→ **WHAT TO PRODUCE**
Every line of the entries below from the one containing "For PDE symmetry" to the one containing "right place to", both ends included, must be written out exactly. No other line belongs in the answer.

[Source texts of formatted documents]
····················

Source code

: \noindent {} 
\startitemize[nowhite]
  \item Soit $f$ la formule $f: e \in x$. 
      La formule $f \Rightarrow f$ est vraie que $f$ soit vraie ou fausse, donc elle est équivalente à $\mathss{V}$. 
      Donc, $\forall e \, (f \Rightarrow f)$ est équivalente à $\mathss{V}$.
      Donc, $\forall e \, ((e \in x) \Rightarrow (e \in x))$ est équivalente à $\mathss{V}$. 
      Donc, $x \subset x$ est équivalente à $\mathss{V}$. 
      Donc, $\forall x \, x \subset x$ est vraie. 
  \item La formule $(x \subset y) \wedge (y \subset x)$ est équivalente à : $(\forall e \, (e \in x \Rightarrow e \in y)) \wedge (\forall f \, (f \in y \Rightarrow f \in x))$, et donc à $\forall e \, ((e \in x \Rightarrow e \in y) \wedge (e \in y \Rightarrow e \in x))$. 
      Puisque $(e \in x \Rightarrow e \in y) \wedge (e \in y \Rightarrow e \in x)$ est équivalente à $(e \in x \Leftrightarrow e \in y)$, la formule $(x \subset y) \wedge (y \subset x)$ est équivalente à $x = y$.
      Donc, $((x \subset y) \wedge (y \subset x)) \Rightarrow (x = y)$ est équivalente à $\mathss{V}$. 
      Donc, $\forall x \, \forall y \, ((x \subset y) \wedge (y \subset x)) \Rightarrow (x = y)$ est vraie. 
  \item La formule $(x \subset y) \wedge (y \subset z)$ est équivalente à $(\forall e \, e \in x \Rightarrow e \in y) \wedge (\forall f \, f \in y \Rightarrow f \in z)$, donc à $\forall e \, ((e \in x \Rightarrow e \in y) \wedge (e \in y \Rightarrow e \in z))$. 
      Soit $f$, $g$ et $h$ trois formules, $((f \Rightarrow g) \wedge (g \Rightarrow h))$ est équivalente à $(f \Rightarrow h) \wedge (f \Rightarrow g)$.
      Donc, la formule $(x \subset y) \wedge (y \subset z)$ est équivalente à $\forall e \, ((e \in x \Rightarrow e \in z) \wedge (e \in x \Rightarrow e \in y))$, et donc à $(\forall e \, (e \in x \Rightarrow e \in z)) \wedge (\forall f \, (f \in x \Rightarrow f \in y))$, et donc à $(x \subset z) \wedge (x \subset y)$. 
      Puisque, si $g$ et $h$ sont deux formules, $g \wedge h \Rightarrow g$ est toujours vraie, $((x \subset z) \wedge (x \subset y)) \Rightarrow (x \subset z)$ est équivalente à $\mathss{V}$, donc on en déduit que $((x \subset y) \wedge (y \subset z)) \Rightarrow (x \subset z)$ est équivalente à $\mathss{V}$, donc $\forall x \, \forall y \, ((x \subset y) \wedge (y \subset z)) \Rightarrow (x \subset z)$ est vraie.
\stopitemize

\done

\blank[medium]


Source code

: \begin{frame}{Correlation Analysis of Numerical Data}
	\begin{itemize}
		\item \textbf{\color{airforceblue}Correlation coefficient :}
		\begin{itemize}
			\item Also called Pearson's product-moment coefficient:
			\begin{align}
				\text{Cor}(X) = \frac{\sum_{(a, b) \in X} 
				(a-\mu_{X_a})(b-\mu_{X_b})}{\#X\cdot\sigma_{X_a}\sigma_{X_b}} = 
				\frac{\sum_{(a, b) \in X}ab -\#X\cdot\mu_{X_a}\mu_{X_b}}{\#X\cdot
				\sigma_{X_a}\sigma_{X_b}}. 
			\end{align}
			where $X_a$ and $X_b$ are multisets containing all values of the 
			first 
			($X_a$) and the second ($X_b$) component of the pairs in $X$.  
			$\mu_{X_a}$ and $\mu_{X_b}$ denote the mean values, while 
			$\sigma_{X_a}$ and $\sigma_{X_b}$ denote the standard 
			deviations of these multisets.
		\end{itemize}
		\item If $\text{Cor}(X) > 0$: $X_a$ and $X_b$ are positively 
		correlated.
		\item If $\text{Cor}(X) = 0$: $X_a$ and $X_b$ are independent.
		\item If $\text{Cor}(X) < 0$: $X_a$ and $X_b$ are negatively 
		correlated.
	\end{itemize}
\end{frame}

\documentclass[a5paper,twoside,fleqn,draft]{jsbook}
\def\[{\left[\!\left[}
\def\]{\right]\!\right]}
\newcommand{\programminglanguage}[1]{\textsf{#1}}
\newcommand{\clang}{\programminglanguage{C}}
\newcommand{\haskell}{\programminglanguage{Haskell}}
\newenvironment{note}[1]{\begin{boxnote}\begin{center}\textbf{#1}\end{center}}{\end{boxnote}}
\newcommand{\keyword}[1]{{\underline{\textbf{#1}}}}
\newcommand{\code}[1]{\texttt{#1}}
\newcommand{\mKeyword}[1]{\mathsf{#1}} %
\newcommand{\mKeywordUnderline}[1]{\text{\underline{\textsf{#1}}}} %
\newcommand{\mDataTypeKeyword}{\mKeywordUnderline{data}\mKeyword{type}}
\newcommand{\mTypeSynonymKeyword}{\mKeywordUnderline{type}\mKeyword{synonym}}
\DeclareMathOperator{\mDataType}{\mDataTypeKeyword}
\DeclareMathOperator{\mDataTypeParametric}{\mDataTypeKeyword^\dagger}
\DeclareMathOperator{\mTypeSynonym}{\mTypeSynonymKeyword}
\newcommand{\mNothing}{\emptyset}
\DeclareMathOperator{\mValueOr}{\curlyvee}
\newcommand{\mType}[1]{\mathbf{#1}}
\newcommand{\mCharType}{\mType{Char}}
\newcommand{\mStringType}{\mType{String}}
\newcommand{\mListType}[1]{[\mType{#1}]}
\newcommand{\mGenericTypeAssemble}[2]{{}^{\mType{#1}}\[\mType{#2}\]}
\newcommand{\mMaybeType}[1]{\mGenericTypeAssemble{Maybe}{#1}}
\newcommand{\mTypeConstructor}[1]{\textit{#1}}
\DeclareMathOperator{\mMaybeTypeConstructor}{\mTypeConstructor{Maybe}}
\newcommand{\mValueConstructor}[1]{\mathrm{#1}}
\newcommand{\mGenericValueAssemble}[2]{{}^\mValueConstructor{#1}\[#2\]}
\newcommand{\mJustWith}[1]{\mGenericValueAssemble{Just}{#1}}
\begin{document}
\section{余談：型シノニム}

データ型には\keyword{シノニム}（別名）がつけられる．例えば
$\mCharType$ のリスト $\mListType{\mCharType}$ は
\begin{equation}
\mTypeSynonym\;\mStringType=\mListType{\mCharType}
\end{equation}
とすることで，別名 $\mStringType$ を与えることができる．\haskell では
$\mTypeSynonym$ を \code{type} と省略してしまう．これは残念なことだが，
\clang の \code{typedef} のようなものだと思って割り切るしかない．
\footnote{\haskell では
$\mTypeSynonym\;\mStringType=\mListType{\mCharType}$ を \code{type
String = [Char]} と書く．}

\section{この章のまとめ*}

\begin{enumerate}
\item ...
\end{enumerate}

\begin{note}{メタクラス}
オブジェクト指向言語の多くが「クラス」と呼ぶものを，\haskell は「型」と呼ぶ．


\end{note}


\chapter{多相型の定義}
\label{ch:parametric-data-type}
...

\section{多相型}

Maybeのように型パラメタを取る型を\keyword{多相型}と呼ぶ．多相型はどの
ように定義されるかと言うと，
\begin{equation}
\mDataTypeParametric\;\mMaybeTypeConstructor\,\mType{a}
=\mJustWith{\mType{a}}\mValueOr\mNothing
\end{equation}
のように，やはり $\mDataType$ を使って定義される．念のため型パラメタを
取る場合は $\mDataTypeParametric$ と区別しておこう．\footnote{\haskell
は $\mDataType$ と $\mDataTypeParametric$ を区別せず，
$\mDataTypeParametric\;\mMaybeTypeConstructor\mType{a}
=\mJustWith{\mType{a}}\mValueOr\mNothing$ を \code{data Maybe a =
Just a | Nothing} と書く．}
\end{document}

····················

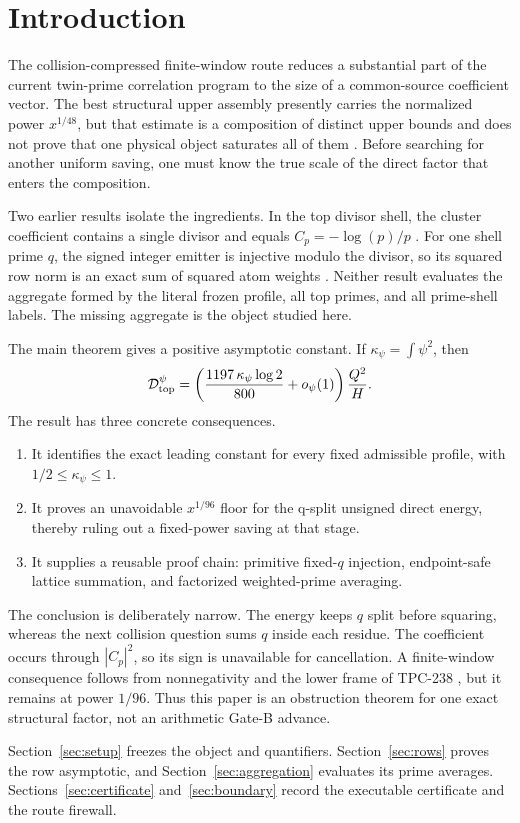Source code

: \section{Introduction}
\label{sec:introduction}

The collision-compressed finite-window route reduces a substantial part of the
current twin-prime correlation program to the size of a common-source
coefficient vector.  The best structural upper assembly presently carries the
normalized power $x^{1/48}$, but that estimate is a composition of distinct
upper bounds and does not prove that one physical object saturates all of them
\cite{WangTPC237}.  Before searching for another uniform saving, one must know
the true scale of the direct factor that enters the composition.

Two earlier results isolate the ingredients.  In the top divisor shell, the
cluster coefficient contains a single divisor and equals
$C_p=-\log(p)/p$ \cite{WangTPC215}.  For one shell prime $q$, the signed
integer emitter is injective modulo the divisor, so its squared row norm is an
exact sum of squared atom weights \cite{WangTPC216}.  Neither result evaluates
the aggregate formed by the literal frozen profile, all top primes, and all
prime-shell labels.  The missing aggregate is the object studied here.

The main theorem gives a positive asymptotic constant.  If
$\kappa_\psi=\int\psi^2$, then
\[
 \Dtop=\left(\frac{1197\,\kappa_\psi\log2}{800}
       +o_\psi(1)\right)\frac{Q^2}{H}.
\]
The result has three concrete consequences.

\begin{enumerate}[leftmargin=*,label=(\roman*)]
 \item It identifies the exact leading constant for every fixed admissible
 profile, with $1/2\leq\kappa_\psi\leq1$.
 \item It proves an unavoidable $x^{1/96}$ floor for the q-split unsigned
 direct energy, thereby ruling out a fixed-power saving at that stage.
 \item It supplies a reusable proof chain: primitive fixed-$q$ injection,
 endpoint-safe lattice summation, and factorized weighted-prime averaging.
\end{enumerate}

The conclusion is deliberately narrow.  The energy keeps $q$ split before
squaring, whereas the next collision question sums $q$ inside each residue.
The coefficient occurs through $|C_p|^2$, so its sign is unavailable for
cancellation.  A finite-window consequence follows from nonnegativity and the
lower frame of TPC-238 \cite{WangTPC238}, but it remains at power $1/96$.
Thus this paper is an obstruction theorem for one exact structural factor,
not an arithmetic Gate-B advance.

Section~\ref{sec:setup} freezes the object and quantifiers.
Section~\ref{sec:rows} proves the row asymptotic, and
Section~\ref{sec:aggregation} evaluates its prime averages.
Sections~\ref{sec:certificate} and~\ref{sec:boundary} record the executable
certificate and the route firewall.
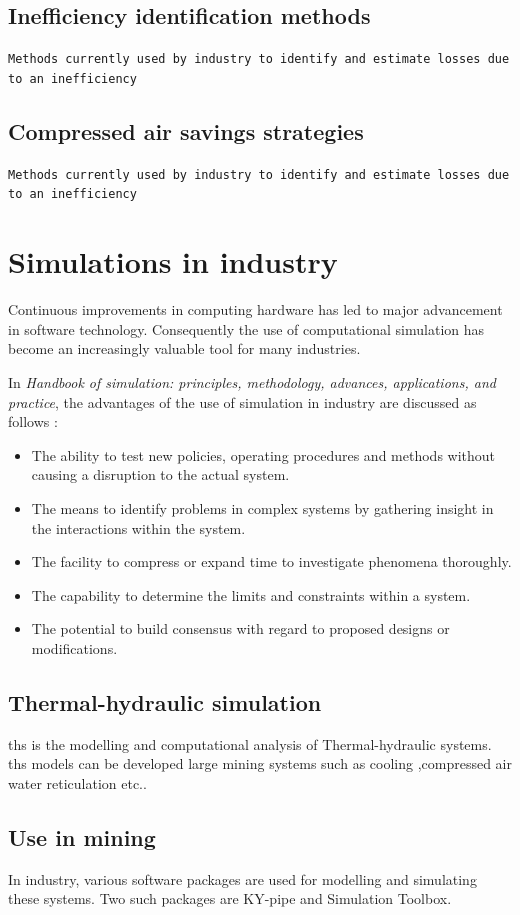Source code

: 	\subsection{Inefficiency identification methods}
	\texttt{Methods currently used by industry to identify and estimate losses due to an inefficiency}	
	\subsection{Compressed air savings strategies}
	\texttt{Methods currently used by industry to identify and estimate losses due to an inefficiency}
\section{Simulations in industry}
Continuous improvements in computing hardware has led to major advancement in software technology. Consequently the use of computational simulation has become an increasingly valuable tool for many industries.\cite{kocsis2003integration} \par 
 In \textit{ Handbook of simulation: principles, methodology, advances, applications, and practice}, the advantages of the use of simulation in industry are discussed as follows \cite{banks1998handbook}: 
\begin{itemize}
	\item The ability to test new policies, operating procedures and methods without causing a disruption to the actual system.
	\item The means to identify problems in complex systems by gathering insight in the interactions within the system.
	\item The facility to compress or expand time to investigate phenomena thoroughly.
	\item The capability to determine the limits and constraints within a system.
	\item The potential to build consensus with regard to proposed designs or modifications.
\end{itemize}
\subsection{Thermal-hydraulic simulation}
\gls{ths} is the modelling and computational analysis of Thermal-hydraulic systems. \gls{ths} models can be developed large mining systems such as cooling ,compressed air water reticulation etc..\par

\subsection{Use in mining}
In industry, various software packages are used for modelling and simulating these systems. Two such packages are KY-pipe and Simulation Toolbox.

····················

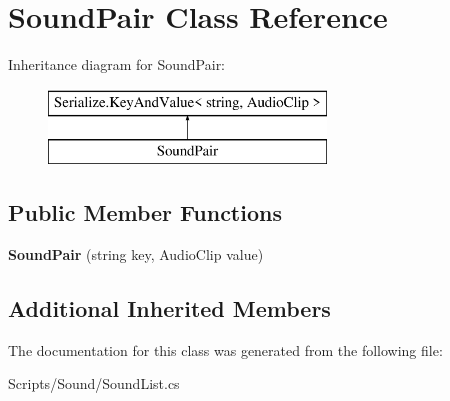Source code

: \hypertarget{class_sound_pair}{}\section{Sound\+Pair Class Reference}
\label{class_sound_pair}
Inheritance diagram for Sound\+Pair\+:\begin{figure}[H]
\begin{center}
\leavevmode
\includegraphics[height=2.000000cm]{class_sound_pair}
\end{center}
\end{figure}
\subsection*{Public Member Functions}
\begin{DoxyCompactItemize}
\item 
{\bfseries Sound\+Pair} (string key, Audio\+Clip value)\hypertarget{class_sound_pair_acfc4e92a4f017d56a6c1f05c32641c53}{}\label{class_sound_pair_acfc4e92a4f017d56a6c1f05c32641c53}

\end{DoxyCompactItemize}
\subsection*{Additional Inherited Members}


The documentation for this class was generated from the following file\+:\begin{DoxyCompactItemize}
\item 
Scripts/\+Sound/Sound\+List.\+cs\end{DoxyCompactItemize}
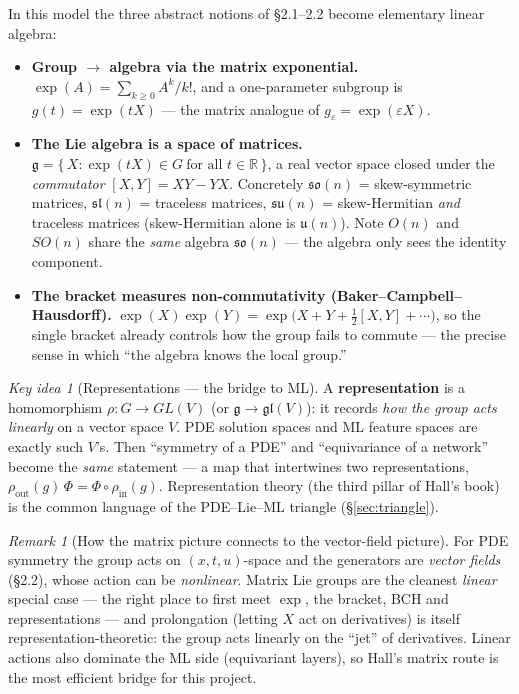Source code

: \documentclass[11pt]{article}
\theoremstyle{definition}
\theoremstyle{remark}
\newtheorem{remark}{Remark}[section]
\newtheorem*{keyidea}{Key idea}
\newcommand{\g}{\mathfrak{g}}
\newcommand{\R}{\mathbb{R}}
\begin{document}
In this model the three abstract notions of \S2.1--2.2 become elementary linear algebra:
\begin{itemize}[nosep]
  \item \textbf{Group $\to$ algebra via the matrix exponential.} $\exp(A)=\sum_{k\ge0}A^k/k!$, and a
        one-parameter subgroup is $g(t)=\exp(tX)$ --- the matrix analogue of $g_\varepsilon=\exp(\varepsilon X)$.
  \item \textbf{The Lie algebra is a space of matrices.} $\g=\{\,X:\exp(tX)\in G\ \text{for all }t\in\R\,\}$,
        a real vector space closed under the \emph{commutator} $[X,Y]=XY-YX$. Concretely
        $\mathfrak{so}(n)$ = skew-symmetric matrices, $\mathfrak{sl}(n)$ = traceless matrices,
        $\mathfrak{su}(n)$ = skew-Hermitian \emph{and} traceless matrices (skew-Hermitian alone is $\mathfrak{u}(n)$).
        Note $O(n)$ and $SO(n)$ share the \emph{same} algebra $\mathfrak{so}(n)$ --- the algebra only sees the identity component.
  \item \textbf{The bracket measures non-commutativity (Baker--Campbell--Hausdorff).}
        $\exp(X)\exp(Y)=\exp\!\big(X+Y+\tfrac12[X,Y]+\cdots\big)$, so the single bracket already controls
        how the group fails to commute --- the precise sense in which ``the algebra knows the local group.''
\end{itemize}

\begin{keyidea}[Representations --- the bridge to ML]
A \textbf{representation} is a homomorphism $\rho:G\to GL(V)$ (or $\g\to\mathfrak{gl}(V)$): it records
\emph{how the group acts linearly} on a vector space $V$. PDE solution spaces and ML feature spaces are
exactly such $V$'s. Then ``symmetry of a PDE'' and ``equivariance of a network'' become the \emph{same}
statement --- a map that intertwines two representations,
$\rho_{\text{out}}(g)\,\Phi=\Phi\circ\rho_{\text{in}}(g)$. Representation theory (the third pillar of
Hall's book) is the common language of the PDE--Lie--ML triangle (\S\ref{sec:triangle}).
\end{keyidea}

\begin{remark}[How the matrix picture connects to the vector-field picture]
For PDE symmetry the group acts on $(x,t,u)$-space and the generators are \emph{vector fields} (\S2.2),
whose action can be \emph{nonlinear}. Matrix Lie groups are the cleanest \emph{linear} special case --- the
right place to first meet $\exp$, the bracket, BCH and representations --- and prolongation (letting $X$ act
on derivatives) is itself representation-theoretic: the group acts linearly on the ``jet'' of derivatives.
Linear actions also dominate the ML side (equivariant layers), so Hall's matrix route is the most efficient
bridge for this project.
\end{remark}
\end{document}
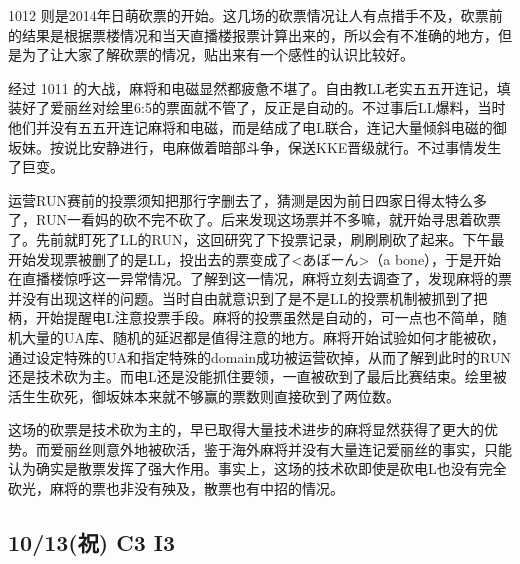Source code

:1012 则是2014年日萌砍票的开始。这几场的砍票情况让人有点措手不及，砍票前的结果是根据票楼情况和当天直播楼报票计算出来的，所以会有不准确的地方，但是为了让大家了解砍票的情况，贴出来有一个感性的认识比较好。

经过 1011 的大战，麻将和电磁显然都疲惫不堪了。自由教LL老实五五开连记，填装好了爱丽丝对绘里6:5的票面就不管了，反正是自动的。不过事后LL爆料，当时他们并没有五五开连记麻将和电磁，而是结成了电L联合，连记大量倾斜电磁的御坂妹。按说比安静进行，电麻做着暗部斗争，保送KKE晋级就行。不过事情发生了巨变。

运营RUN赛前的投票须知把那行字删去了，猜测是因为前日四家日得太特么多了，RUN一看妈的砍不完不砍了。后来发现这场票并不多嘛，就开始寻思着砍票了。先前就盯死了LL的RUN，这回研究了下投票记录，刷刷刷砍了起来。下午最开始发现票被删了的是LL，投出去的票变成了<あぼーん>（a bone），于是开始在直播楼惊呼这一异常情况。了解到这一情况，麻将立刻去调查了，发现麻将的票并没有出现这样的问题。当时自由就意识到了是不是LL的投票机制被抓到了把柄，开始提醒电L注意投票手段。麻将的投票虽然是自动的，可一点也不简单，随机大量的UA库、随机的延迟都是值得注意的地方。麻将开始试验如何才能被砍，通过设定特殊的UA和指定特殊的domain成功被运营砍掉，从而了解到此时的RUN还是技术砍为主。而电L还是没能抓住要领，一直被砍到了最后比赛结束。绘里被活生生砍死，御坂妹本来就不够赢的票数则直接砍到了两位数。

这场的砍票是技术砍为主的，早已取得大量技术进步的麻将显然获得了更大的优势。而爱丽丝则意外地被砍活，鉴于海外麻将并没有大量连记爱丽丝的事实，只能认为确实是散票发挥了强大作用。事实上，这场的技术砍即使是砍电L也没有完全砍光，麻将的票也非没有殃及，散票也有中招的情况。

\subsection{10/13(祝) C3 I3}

····················

→ **EXPECTED OUTPUT**
For PDE symmetry the group acts on $(x,t,u)$-space and the generators are \emph{vector fields} (\S2.2),
whose action can be \emph{nonlinear}. Matrix Lie groups are the cleanest \emph{linear} special case --- the
right place to first meet $\exp$, the bracket, BCH and representations --- and prolongation (letting $X$ act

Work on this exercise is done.